Perry, 34, and Global Brands Group issued an apology via The Hollywood Reporter on Monday due to the backlash they received over its "Rue Face Slip of Loafer" and "Ora Face Block Heel Sandals." They claimed it was never their intention to create and release shoes that echoed a racist practice.

"The Rue and The Ora were part of a collection that was released last summer in 9 different colorways (black, blue, gold, graphite, lead, nude, pink, red, silver) and envisioned as a nod to modern art and surrealism," the statement read. "I was saddened when it was brought to my attention that it was being compared to painful images reminiscent of blackface. Our intention was never to inflict any pain. We have immediately removed them from Katy Perry Collections."

The Katy Perry Collections scandal followed controversy high-end brand Gucci received after unveiling and later pulling a sweater that resembled blackface. The $900 Balaclava jumper, which was a black sweater that featured giant read lips, sparked backlash on social media and led an apology from the brand via Twitter. "We are fully committed to increasing diversity throughout our organization and turning this incident into a powerful learning moment for the Gucci team and beyond," the statement read.

Gucci deeply apologizes for the offense caused by the wool balaclava jumper.
We consider diversity to be a fundamental value to be fully upheld, respected, and at the forefront of every decision we make.
Full statement below. pic.twitter.com/P2iXL9uOhs

— gucci (@gucci) February 7, 2019

John also touched on the controversial sweater Gucci produced by alleging the luxury designer brand likely planned to produce the questionable sweater on purpose.
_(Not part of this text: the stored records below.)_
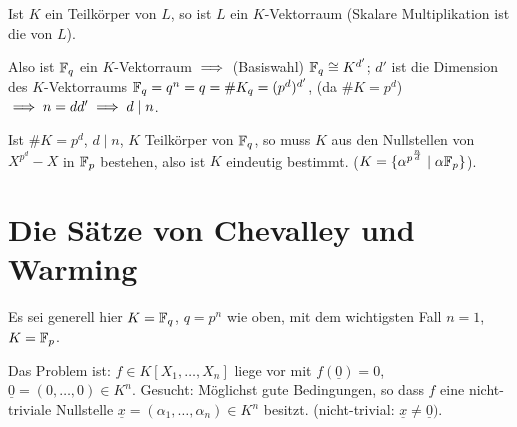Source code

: \documentclass[a4paper,twoside,DIV15,BCOR12mm]{scrbook}
\begin{document}

\begin{beweis}
\begin{bemerkung}
Ist $K$ ein Teilkörper von $L$, so ist $L$ ein $K$-Vektorraum (Skalare Multiplikation ist die von $L$). 
\end{bemerkung}
Also ist $\mathbb{F}_q$ ein $K$-Vektorraum $\implies$ (Basiswahl) $\mathbb{F}_q \cong K^{d'}$; $d'$ ist die Dimension des $K$-Vektorraums $\mathbb{F}_q = q^n= q=\#K_q=(p^d)^{d'}$, (da $\#K=p^d$) $\implies n= dd' \implies d\mid n$. 

Ist $\#K=p^d$, $d\mid n$, $K$ Teilkörper von $\mathbb{F}_q$, so muss $K$ aus den Nullstellen von $X^{p^d}-X$ in $\mathbb{F}_p$ bestehen, also ist $K$ eindeutig bestimmt. ($K=\{\alpha^{p^{\frac n d}}\mid \alpha \mathbb{F}_p\}$).
\end{beweis}

\section{Die Sätze von Chevalley und Warming}

Es sei generell hier $K=\mathbb{F}_q$, $q=p^n$ wie oben, mit dem wichtigsten Fall $n=1$, $K=\mathbb{F}_p$.

Das Problem ist: $f\in K[X_1,\ldots,X_n]$ liege vor mit $f(\underline 0) = 0$, $\underline0 = (0,\ldots,0)\in K^n$. Gesucht: Möglichst gute Bedingungen, so dass $f$ eine nicht-triviale Nullstelle $\underline x = (\alpha_1,\ldots,\alpha_n) \in K^n$ besitzt. (nicht-trivial: $\underline x \ne \underline 0)$.
\end{document}
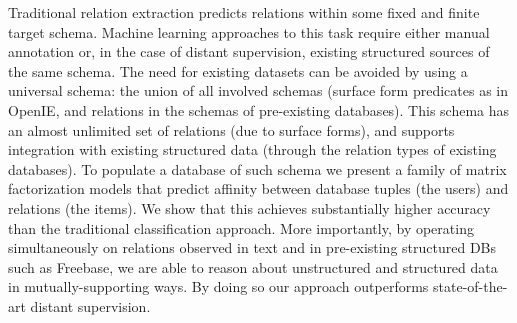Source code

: Traditional relation extraction predicts relations within some fixed and finite target schema. Machine learning approaches to this task require either manual
 annotation or, in the case of distant supervision, existing structured sources
 of the same schema. The need for existing datasets can be avoided by using a
 universal schema: the union of all involved schemas (surface form predicates as
 in OpenIE, and relations in the schemas of pre-existing databases). This schema
 has an almost unlimited set of relations (due to surface forms), and supports
 integration with existing structured data (through the relation types of
 existing databases). To populate a database of such schema we present a family
 of matrix factorization models that predict affinity between database tuples
 (the users) and relations (the items). We show that this achieves substantially
 higher accuracy than the traditional classification approach. More importantly,
 by operating simultaneously on relations observed in text and in pre-existing
 structured DBs such as Freebase, we are able to reason about unstructured and
 structured data in mutually-supporting ways. By doing so our approach
 outperforms state-of-the-art distant supervision.

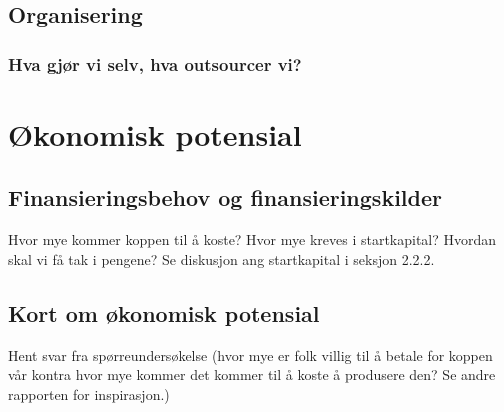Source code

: \subsection{Organisering}



\subsubsection{Hva gjør vi selv, hva outsourcer vi?}

\section{Økonomisk potensial}

\subsection{Finansieringsbehov og finansieringskilder}
Hvor mye kommer koppen til å koste? Hvor mye kreves i startkapital? Hvordan skal vi få tak i pengene? Se diskusjon ang startkapital i seksjon 2.2.2.
\subsection{Kort om økonomisk potensial}
Hent svar fra spørreundersøkelse (hvor mye er folk villig til å betale for koppen vår kontra hvor mye kommer det kommer til å koste å produsere den? Se andre rapporten for inspirasjon.)


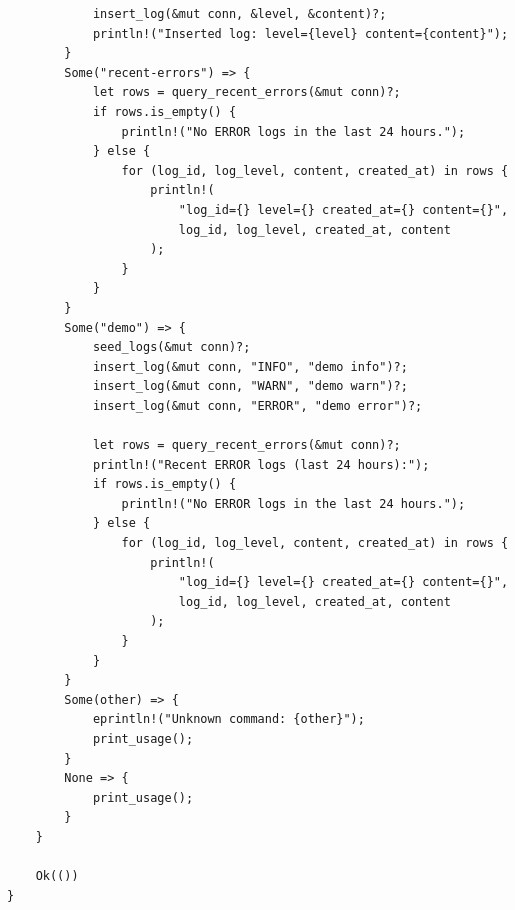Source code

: \documentclass[12pt,a4paper]{ctexart}
\begin{document}
\begin{lstlisting}
            insert_log(&mut conn, &level, &content)?;
            println!("Inserted log: level={level} content={content}");
        }
        Some("recent-errors") => {
            let rows = query_recent_errors(&mut conn)?;
            if rows.is_empty() {
                println!("No ERROR logs in the last 24 hours.");
            } else {
                for (log_id, log_level, content, created_at) in rows {
                    println!(
                        "log_id={} level={} created_at={} content={}",
                        log_id, log_level, created_at, content
                    );
                }
            }
        }
        Some("demo") => {
            seed_logs(&mut conn)?;
            insert_log(&mut conn, "INFO", "demo info")?;
            insert_log(&mut conn, "WARN", "demo warn")?;
            insert_log(&mut conn, "ERROR", "demo error")?;

            let rows = query_recent_errors(&mut conn)?;
            println!("Recent ERROR logs (last 24 hours):");
            if rows.is_empty() {
                println!("No ERROR logs in the last 24 hours.");
            } else {
                for (log_id, log_level, content, created_at) in rows {
                    println!(
                        "log_id={} level={} created_at={} content={}",
                        log_id, log_level, created_at, content
                    );
                }
            }
        }
        Some(other) => {
            eprintln!("Unknown command: {other}");
            print_usage();
        }
        None => {
            print_usage();
        }
    }

    Ok(())
}

\end{lstlisting}
\end{document}
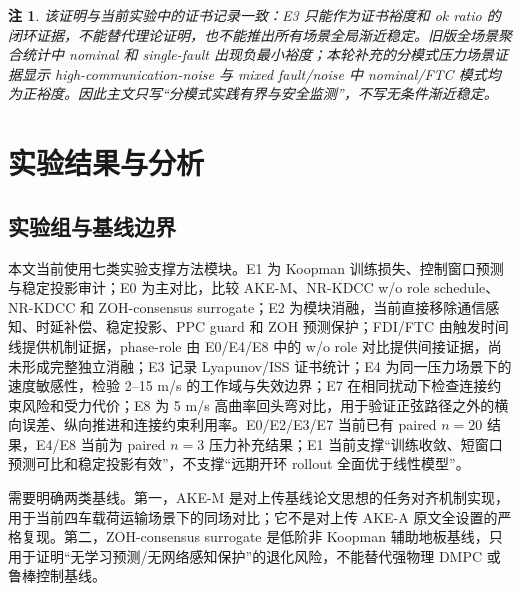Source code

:\documentclass[twocolumn,3p,times,procedia]{elsarticle}
\newcommand{\AKE}{AKE-M}
\newcommand{\Method}{NR-KDCC}
\newtheorem{remark}{注}
\begin{document}
\begin{remark}
该证明与当前实验中的证书记录一致：E3 只能作为证书裕度和 ok ratio 的闭环证据，不能替代理论证明，也不能推出所有场景全局渐近稳定。旧版全场景聚合统计中 nominal 和 single-fault 出现负最小裕度；本轮补充的分模式压力场景证据显示 high-communication-noise 与 mixed fault/noise 中 nominal/FTC 模式均为正裕度。因此主文只写“分模式实践有界与安全监测”，不写无条件渐近稳定。
\end{remark}

\section{实验结果与分析}

\subsection{实验组与基线边界}

本文当前使用七类实验支撑方法模块。E1 为 Koopman 训练损失、控制窗口预测与稳定投影审计；E0 为主对比，比较 \AKE{}、\Method{} w/o role schedule、\Method{} 和 ZOH-consensus surrogate；E2 为模块消融，当前直接移除通信感知、时延补偿、稳定投影、PPC guard 和 ZOH 预测保护；FDI/FTC 由触发时间线提供机制证据，phase-role 由 E0/E4/E8 中的 w/o role 对比提供间接证据，尚未形成完整独立消融；E3 记录 Lyapunov/ISS 证书统计；E4 为同一压力场景下的速度敏感性，检验 2--15 m/s 的工作域与失效边界；E7 在相同扰动下检查连接约束风险和受力代价；E8 为 5 m/s 高曲率回头弯对比，用于验证正弦路径之外的横向误差、纵向推进和连接约束利用率。E0/E2/E3/E7 当前已有 paired $n=20$ 结果，E4/E8 当前为 paired $n=3$ 压力补充结果；E1 当前支撑“训练收敛、短窗口预测可比和稳定投影有效”，不支撑“远期开环 rollout 全面优于线性模型”。

需要明确两类基线。第一，\AKE{} 是对上传基线论文思想的任务对齐机制实现，用于当前四车载荷运输场景下的同场对比；它不是对上传 AKE-A 原文全设置的严格复现。第二，ZOH-consensus surrogate 是低阶非 Koopman 辅助地板基线，只用于证明“无学习预测/无网络感知保护”的退化风险，不能替代强物理 DMPC 或鲁棒控制基线。
\end{document}
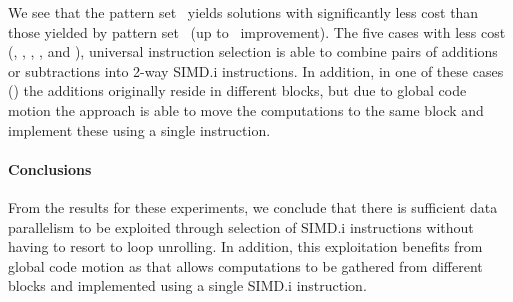 We see that the \gls{pattern set}~ yields \glspl{solution}
with significantly less cost than those yielded by \gls{pattern
  set}~ (up to~\printZCNorm{%
  \SimdVsWithoutCyclesSpeedupCyclesZeroCenteredSpeedupMax%
} improvement).
%
The five cases with less cost (,
, , , and
), \gls{universal instruction selection} is able to combine pairs
of additions or subtractions into \num{2}-way \gls{SIMD.i} \glspl{instruction}.
%
In addition, in one of these cases () the additions
originally reside in different \glspl{block}, but due to \gls{global code
  motion} the approach is able to move the computations to the same \gls{block}
and implement these using a single \gls{instruction}.


\paragraph{Conclusions}

From the results for these experiments, we conclude that there is sufficient
data parallelism to be exploited through selection of \gls{SIMD.i}
\glspl{instruction} without having to resort to \gls{loop unrolling}.
%
In addition, this exploitation benefits from \gls{global code motion} as that
allows computations to be gathered from different \glspl{block} and implemented
using a single \gls{SIMD.i} \gls{instruction}.
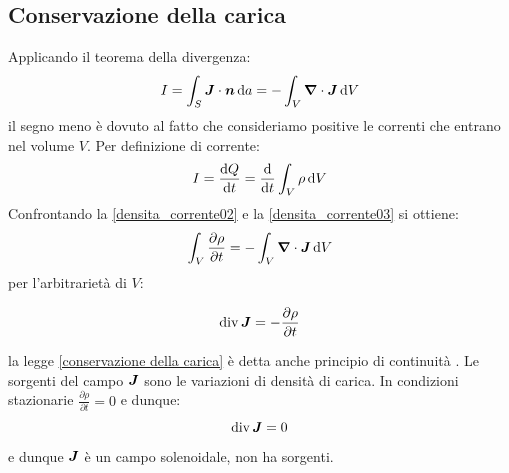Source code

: \subsection{Conservazione della carica}
Applicando il teorema della divergenza:
\begin{equation}
I=\int_S \boldsymbol{J}\cdot\boldsymbol{n}\,\mathrm{d} a=-\int_V\boldsymbol{\nabla}\cdot\boldsymbol{J}\,\mathrm{d} V
\label{densita_corrente02}
\end{equation}
il segno meno è dovuto al fatto che consideriamo positive le correnti che entrano nel volume $V$. Per definizione di corrente:
\begin{equation}
I=\frac{\mathrm{d} Q}{\mathrm{d} t}=\frac{\mathrm{d}}{\mathrm{d} t}\int_V\rho\,\mathrm{d} V
\label{densita_corrente03}
\end{equation}
Confrontando la \eqref{densita_corrente02} e la \eqref{densita_corrente03} si ottiene:
\begin{equation*}\int_V\frac{\partial \rho}{\partial t}=-\int_V\boldsymbol{\nabla}\cdot\boldsymbol{J}\,\mathrm{d} V\end{equation*}
per l'arbitrarietà di $V$:
\begin{legge}
\begin{equation}
\operatorname{div}\boldsymbol{J}=-\frac{\partial \rho}{\partial t}
\end{equation}
\label{conservazione della carica}
\end{legge}
la legge \eqref{conservazione della carica} è detta anche principio di continuità . Le sorgenti del campo $\boldsymbol{J}$ sono le variazioni di densità di carica. In condizioni stazionarie $\frac{\partial\rho}{\partial t}=0$ e dunque:
\begin{equation*}\operatorname{div} \boldsymbol{J}=0\end{equation*}
e dunque $\boldsymbol{J}$ è un campo solenoidale, non ha sorgenti.
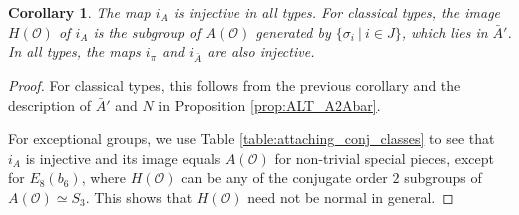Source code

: \documentclass{amsart}
\newtheorem{corollary}[theorem]{Corollary}
\theoremstyle{definition}
\newcommand{\cP}{\mathcal{P}}
\newcommand{\cS}{\mathcal{S}}
\newcommand{\Ab}{\bar{A}}
\newcommand{\0}{\mathcal{O}}
\begin{document}

\begin{corollary} \label{cor:i_A_injective_all_types} 
The map $i_A$ is injective in all types. 
For classical types, the image $H(\0)$ of $i_A$ is 
the subgroup of $A(\0)$ generated by $\{\sigma_i \ | \ i \in J\}$, which lies in $\Ab'$.  
In all types, the maps $i_\pi$ and $i_{\Ab}$ are also
injective.
\end{corollary} 

\begin{proof}
For classical types, this follows from the previous corollary and the description of $\bar A'$ and $N$ in Proposition \ref{prop:ALT_A2Abar}.  

For exceptional groups, we use Table \ref{table:attaching_conj_classes} to see
that $i_A$ is injective and its image equals $A(\0)$ for non-trivial special pieces, except for $E_8(b_6)$, where $H(\0)$ can be any of the conjugate order $2$ subgroups of $A(\0)\simeq S_3$.  This shows that $H(\0)$ need not be normal in general.
\end{proof}
 
\end{document}
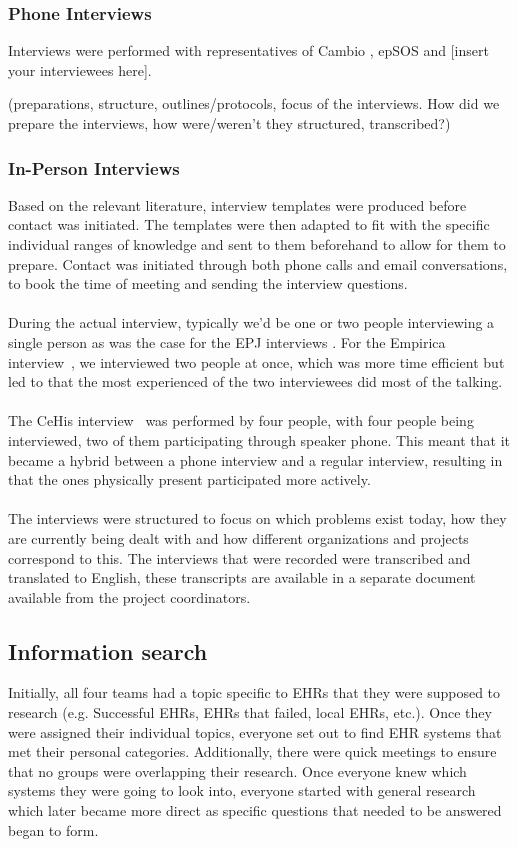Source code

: \documentclass[14pt]{article}
\begin{document}
\subsubsection{Phone Interviews}

Interviews were performed with representatives of Cambio \cite{Cambio}, epSOS \cite{epSOS} and [insert your interviewees here].

(preparations, structure, outlines/protocols, focus of the interviews.
How did we prepare the interviews, how were/weren't they structured, transcribed?)

\subsubsection{In-Person Interviews}

Based on the relevant literature, interview templates were produced before contact was initiated. The templates were then adapted to fit with the specific individual ranges of knowledge and sent to them beforehand to allow for them to prepare. Contact was initiated through both phone calls and email conversations, to book the time of meeting and sending the interview questions.
\\\\
During the actual interview, typically we'd be one or two people interviewing a single person as was the case for the EPJ interviews \cite{EPJ1} \cite{EPJ2}. For the Empirica interview~\cite{Empirica}, we interviewed two people at once, which was more time efficient but led to that the most experienced of the two interviewees did most of the talking.
\\\\
The CeHis interview~\cite{CeHis} was performed by four people, with four people being interviewed, two of them participating through speaker phone. This meant that it became a hybrid between a phone interview and a regular interview, resulting in that the ones physically present participated more actively. 
\\\\
The interviews were structured to focus on which problems exist today, how they are currently being dealt with and how different organizations and projects correspond to this. The interviews that were recorded were transcribed and translated to English, these transcripts are available in a separate document available from the project coordinators.

\subsection{Information search}
Initially, all four teams had a topic specific to \glspl{EHR} that they were supposed to research (e.g. Successful \glspl{EHR}, \glspl{EHR} that failed, local \glspl{EHR}, etc.).  Once they were assigned their individual topics, everyone set out to find \gls{EHR} systems that met their personal categories.  Additionally, there were quick meetings to ensure that no groups were overlapping their research.  Once everyone knew which systems they were going to look into, everyone started with general research which later became more direct as specific questions that needed to be answered began to form.
\end{document}
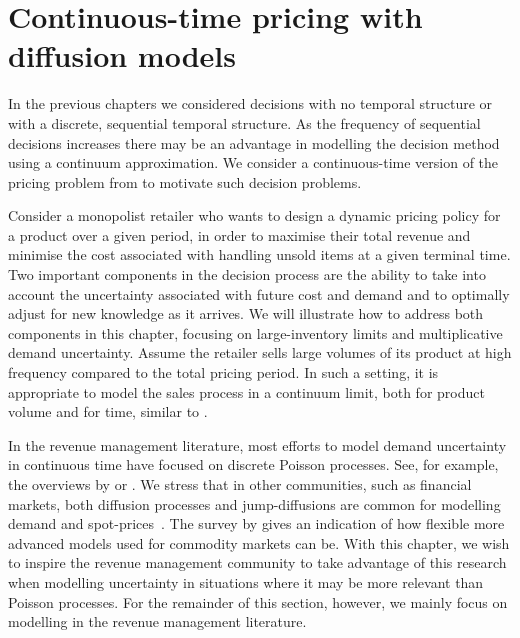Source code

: \documentclass[main.tex]{subfiles}
\begin{document}
\chapter{Continuous-time pricing with diffusion
  models}\label{ch:cts_control}

In the previous chapters we considered decisions with no temporal
structure or with a discrete, sequential temporal structure.
As the frequency of sequential decisions increases there may be an
advantage in modelling the decision method using a continuum
approximation.
We consider a continuous-time version of the pricing problem from
 to motivate such decision problems.

Consider a monopolist retailer who wants to design a dynamic pricing policy
for a product over a given period, in order to maximise their total
revenue and minimise the cost associated with handling unsold items
at a given terminal time.
Two important components in the decision process are the ability to
take into account the uncertainty associated with future cost and demand and to
optimally adjust for new knowledge as it arrives.
We will illustrate how to address both components in this chapter,
focusing on large-inventory limits and multiplicative demand
uncertainty.
Assume the retailer sells large volumes of its product at
high frequency compared to the total pricing period. In such a setting, it is
appropriate to model the sales process in a continuum limit, both for
product volume and for time, similar to \citet{kalish1983monopolist}.

In the revenue management literature, most efforts to model demand uncertainty in
continuous time have focused on discrete Poisson
processes. See, for example, the overviews by \citet{bitran2003overview}
or \citet{aviv2012dynamic}.
We stress that in other communities, such as financial markets,
both diffusion processes and jump-diffusions are common for modelling
demand and spot-prices~\citep{benth2014stochastic}. The survey by \citet{carmona2014survey}
gives an indication of how flexible more advanced models used for commodity
markets can be. With this chapter, we wish to inspire the revenue
management community to take advantage of this research when modelling
uncertainty in situations where it may be more relevant than Poisson
processes. For the remainder of this section,
however, we mainly focus on modelling in the revenue management literature.
\end{document}
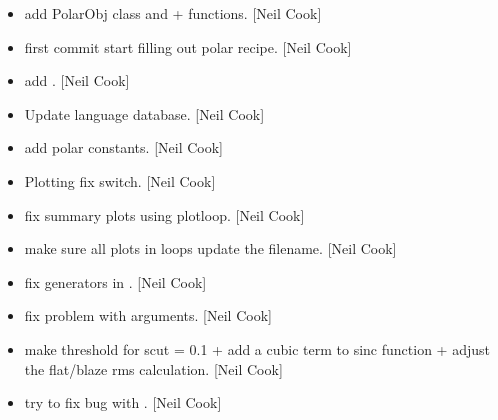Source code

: \documentclass[a4paper,10pt,english]{report}
\begin{document}
\label{\detokenize{misc/changelog:id62}}\begin{itemize}
\item {} 
 \sphinxhyphen{} add PolarObj class and 
+  functions. {[}Neil Cook{]}

\item {} 
 \sphinxhyphen{} first commit \sphinxhyphen{} start filling out
polar recipe. {[}Neil Cook{]}

\item {} 
 \sphinxhyphen{} add .
{[}Neil Cook{]}

\item {} 
Update language database. {[}Neil Cook{]}

\item {} 
 \sphinxhyphen{} add polar constants. {[}Neil
Cook{]}

\item {} 
Plotting \sphinxhyphen{} fix  switch. {[}Neil Cook{]}

\item {} 
 \sphinxhyphen{} fix summary plots using plotloop. {[}Neil Cook{]}

\item {} 
 \sphinxhyphen{} make sure all plots in loops update the
filename. {[}Neil Cook{]}

\item {} 
 \sphinxhyphen{} fix generators in
. {[}Neil Cook{]}

\item {} 
 \sphinxhyphen{} fix problem with  arguments. {[}Neil
Cook{]}

\item {} 
 \sphinxhyphen{} make threshold for scut = 0.1 + add a cubic term to sinc
function + adjust the flat/blaze rms calculation. {[}Neil Cook{]}

\item {} 
 \sphinxhyphen{} try to fix bug with . {[}Neil
Cook{]}


\end{itemize}
\end{document}
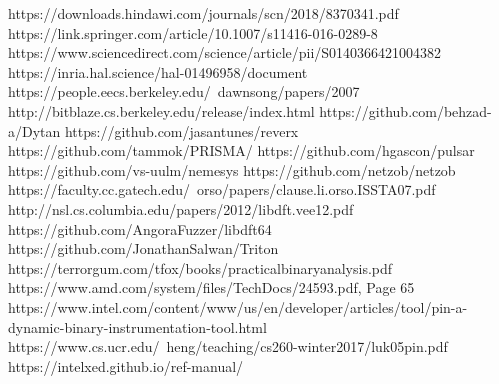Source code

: \documentclass[conference]{IEEEtran}
\begin{document}
\begin{thebibliography}{00}
     https://downloads.hindawi.com/journals/scn/2018/8370341.pdf
     https://link.springer.com/article/10.1007/s11416-016-0289-8
     https://www.sciencedirect.com/science/article/pii/S0140366421004382
     https://inria.hal.science/hal-01496958/document
     https://people.eecs.berkeley.edu/~dawnsong/papers/2007%
     http://bitblaze.cs.berkeley.edu/release/index.html
     https://github.com/behzad-a/Dytan
     https://github.com/jasantunes/reverx
     https://github.com/tammok/PRISMA/
     https://github.com/hgascon/pulsar
     https://github.com/vs-uulm/nemesys
     https://github.com/netzob/netzob
     https://faculty.cc.gatech.edu/~orso/papers/clause.li.orso.ISSTA07.pdf
     http://nsl.cs.columbia.edu/papers/2012/libdft.vee12.pdf
     https://github.com/AngoraFuzzer/libdft64
     https://github.com/JonathanSalwan/Triton
     https://terrorgum.com/tfox/books/practicalbinaryanalysis.pdf
     https://www.amd.com/system/files/TechDocs/24593.pdf, Page 65
     https://www.intel.com/content/www/us/en/developer/articles/tool/pin-a-dynamic-binary-instrumentation-tool.html
     https://www.cs.ucr.edu/~heng/teaching/cs260-winter2017/luk05pin.pdf
     https://intelxed.github.io/ref-manual/

\end{thebibliography}
\vspace{12pt}
\end{document}
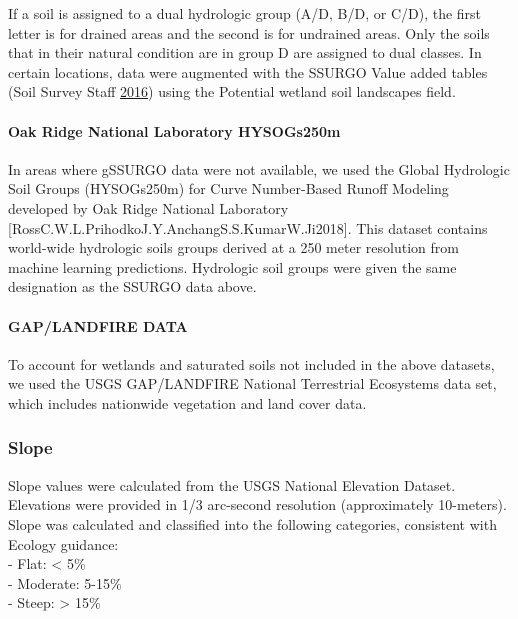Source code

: \documentclass[
]{report}
\begin{document}
If a soil is assigned to a dual hydrologic group (A/D, B/D, or C/D), the first letter is for
drained areas and the second is for undrained areas. Only the soils that in their natural
condition are in group D are assigned to dual classes. In certain locations, data were augmented with the SSURGO Value added tables (Soil Survey Staff \protect\hyperlink{ref-SoilSurveyStaff2016}{2016}) using the Potential wetland soil landscapes field.

\hypertarget{oak-ridge-national-laboratory-hysogs250m}{%
\paragraph{Oak Ridge National Laboratory HYSOGs250m}\label{oak-ridge-national-laboratory-hysogs250m}}

In areas where gSSURGO data were not available, we used the Global Hydrologic Soil Groups (HYSOGs250m) for Curve Number-Based Runoff Modeling developed by Oak Ridge National Laboratory {[}RossC.W.L.PrihodkoJ.Y.AnchangS.S.KumarW.Ji2018{]}. This dataset contains world-wide hydrologic soils groups derived at a 250 meter resolution from machine learning predictions. Hydrologic soil groups were given the same designation as the SSURGO data above.

\hypertarget{gaplandfire-data}{%
\paragraph{GAP/LANDFIRE DATA}\label{gaplandfire-data}}

To account for wetlands and saturated soils not included in the above datasets, we used the USGS GAP/LANDFIRE National Terrestrial Ecosystems data set, which includes nationwide vegetation and land cover data.

\hypertarget{slope}{%
\subsubsection{Slope}\label{slope}}

Slope values were calculated from the USGS National Elevation Dataset. Elevations were provided in 1/3 arc-second resolution (approximately 10-meters). Slope was calculated and classified into the following categories, consistent with Ecology guidance:\\
- Flat: \textless{} 5\%\\
- Moderate: 5-15\%\\
- Steep: \textgreater{} 15\%
\end{document}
"Trust me, somebody saw that. It doesn't go undetected. Somebody saw it, however, I have to be very accurate about it," he began, "Looking at old African American art, if you look at the old jazz art from the '50s and '60s, it looks like blackface but it's not...I've seen big celebrities who are African American wear that type of stuff. They didn't get any slack, but now Gucci's getting the slack...Basically, what I'm trying to say is it probably was contrived but you never know what they were trying to respect."

John also argued that Gucci's decision to unveil a sweater that seemingly portrays blackface was "really smart" to help boost publicity for the brand. "The reason why Gucci has been around for so many years—a hot fashion brand lasts seven years, and they've been around for many more years than that—I think they know what they're doing," he said.

According to Woman's Wear Daily (WWD), a letter from Gucci's creative director Alessandro Michele addressed to the brand's employees said the blackface controversy caused him "the greatest grief."